In the wake of a study released by ERASE Racism last week that raised concerns about health and safety issues at the Channel Park Homes after Hurricane Sandy, the city sent a letter to the U.S. Department of Housing and Urban Development, FEMA and the Governor’s Office of Storm Recovery this week calling on those agencies to address the report’s findings.
Long Beach’s Channel Park Homes were neglected after Hurricane Sandy, according to a report released last week by ERASE Racism, a Syosset-based civil rights organization. It concluded that there had been a lack of remediation at the public housing development, and that mold-infested homes there continued to pose a health hazard.

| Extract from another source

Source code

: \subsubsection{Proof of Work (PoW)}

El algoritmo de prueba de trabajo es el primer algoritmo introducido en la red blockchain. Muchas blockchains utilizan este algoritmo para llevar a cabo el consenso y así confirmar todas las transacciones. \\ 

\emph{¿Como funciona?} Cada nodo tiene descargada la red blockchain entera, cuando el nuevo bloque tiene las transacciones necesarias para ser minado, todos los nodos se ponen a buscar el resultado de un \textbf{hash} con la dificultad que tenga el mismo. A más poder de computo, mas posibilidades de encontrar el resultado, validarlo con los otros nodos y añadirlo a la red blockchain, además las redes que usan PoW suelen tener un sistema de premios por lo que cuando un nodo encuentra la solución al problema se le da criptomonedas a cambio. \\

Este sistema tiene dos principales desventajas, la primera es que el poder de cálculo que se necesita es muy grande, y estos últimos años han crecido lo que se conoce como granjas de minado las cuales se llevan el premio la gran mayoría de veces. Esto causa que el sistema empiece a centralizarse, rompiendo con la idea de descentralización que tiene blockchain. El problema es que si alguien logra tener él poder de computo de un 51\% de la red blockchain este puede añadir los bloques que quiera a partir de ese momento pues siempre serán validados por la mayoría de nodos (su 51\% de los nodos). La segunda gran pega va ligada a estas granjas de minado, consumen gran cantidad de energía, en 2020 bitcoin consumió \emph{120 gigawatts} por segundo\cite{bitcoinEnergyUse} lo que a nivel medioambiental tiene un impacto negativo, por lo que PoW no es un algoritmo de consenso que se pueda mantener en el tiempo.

Channel Park — in the city’s North Park neighborhood and under the jurisdiction of the Long Beach Housing Authority — is one of the areas most susceptible to flooding, according to representatives of the group, which presented its findings at a March 29 meeting at the Evangel Revival Community Church.
“We understand that [the Federal Emergency Management Agency] and New York State Governor’s Office of Storm Recovery are working to fund storm-recovery mitigation projects at the Housing Authority, and we are urging both agencies to expedite this process as quickly as possible so that the Housing Authority can rebuild properly and with resiliency,” Schnirman said. “ … Health and safety concerns must be paramount and be addressed expeditiously.”